Repeat the data below with no changes.

Stored data
Content starts

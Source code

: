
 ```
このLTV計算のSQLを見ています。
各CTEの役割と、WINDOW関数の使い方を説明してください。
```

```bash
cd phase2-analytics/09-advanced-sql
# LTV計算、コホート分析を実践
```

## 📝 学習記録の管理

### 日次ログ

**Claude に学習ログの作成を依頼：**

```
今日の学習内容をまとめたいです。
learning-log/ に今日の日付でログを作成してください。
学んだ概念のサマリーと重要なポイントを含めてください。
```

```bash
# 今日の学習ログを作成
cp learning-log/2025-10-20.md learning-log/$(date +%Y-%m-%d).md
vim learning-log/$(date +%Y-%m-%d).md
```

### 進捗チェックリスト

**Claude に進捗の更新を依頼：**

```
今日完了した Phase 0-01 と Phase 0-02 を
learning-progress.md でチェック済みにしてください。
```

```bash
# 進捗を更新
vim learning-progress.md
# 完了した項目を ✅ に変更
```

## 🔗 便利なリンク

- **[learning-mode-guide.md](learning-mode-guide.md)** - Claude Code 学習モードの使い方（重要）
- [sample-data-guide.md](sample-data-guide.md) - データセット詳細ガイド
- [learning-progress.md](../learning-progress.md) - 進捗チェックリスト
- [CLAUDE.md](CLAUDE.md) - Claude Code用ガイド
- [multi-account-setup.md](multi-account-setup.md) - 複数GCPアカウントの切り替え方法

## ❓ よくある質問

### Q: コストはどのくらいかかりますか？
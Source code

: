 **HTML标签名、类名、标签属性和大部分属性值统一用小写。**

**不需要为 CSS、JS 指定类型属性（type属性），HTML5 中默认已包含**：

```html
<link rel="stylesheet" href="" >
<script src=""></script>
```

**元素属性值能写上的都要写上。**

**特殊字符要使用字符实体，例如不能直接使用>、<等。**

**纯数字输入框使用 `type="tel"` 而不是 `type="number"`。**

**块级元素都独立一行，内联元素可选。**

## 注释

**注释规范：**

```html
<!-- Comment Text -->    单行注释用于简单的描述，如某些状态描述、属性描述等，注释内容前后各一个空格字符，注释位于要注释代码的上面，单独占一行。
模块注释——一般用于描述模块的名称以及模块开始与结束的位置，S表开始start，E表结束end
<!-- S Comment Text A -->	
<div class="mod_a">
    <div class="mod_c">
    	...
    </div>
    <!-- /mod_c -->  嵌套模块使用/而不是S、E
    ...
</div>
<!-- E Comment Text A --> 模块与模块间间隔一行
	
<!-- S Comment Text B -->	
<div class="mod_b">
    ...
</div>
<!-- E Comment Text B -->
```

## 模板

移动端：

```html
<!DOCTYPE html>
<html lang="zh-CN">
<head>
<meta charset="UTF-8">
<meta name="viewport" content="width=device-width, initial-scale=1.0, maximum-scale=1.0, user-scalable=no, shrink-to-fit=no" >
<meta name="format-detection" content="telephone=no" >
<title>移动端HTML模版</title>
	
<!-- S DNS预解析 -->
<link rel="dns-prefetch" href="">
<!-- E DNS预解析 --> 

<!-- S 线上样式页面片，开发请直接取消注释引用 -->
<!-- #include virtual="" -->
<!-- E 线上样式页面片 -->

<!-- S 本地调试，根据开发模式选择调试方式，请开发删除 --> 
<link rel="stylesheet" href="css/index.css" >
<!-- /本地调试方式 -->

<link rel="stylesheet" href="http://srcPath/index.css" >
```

Content ends

__TASK OUTPUT__.
Source code

:
 ```
このLTV計算のSQLを見ています。
各CTEの役割と、WINDOW関数の使い方を説明してください。
```

```bash
cd phase2-analytics/09-advanced-sql
# LTV計算、コホート分析を実践
```

## 📝 学習記録の管理

### 日次ログ

**Claude に学習ログの作成を依頼：**

```
今日の学習内容をまとめたいです。
learning-log/ に今日の日付でログを作成してください。
学んだ概念のサマリーと重要なポイントを含めてください。
```

```bash
# 今日の学習ログを作成
cp learning-log/2025-10-20.md learning-log/$(date +%Y-%m-%d).md
vim learning-log/$(date +%Y-%m-%d).md
```

### 進捗チェックリスト

**Claude に進捗の更新を依頼：**

```
今日完了した Phase 0-01 と Phase 0-02 を
learning-progress.md でチェック済みにしてください。
```

```bash
# 進捗を更新
vim learning-progress.md
# 完了した項目を ✅ に変更
```

## 🔗 便利なリンク

- **[learning-mode-guide.md](learning-mode-guide.md)** - Claude Code 学習モードの使い方（重要）
- [sample-data-guide.md](sample-data-guide.md) - データセット詳細ガイド
- [learning-progress.md](../learning-progress.md) - 進捗チェックリスト
- [CLAUDE.md](CLAUDE.md) - Claude Code用ガイド
- [multi-account-setup.md](multi-account-setup.md) - 複数GCPアカウントの切り替え方法

## ❓ よくある質問

### Q: コストはどのくらいかかりますか？
Source code

: **HTML标签名、类名、标签属性和大部分属性值统一用小写。**

**不需要为 CSS、JS 指定类型属性（type属性），HTML5 中默认已包含**：

```html
<link rel="stylesheet" href="" >
<script src=""></script>
```

**元素属性值能写上的都要写上。**

**特殊字符要使用字符实体，例如不能直接使用>、<等。**

**纯数字输入框使用 `type="tel"` 而不是 `type="number"`。**

**块级元素都独立一行，内联元素可选。**

## 注释

**注释规范：**

```html
<!-- Comment Text -->    单行注释用于简单的描述，如某些状态描述、属性描述等，注释内容前后各一个空格字符，注释位于要注释代码的上面，单独占一行。
模块注释——一般用于描述模块的名称以及模块开始与结束的位置，S表开始start，E表结束end
<!-- S Comment Text A -->	
<div class="mod_a">
    <div class="mod_c">
    	...
    </div>
    <!-- /mod_c -->  嵌套模块使用/而不是S、E
    ...
</div>
<!-- E Comment Text A --> 模块与模块间间隔一行
	
<!-- S Comment Text B -->	
<div class="mod_b">
    ...
</div>
<!-- E Comment Text B -->
```

## 模板

移动端：

```html
<!DOCTYPE html>
<html lang="zh-CN">
<head>
<meta charset="UTF-8">
<meta name="viewport" content="width=device-width, initial-scale=1.0, maximum-scale=1.0, user-scalable=no, shrink-to-fit=no" >
<meta name="format-detection" content="telephone=no" >
<title>移动端HTML模版</title>
	
<!-- S DNS预解析 -->
<link rel="dns-prefetch" href="">
<!-- E DNS预解析 --> 

<!-- S 线上样式页面片，开发请直接取消注释引用 -->
<!-- #include virtual="" -->
<!-- E 线上样式页面片 -->

<!-- S 本地调试，根据开发模式选择调试方式，请开发删除 --> 
<link rel="stylesheet" href="css/index.css" >
<!-- /本地调试方式 -->

<link rel="stylesheet" href="http://srcPath/index.css" >
```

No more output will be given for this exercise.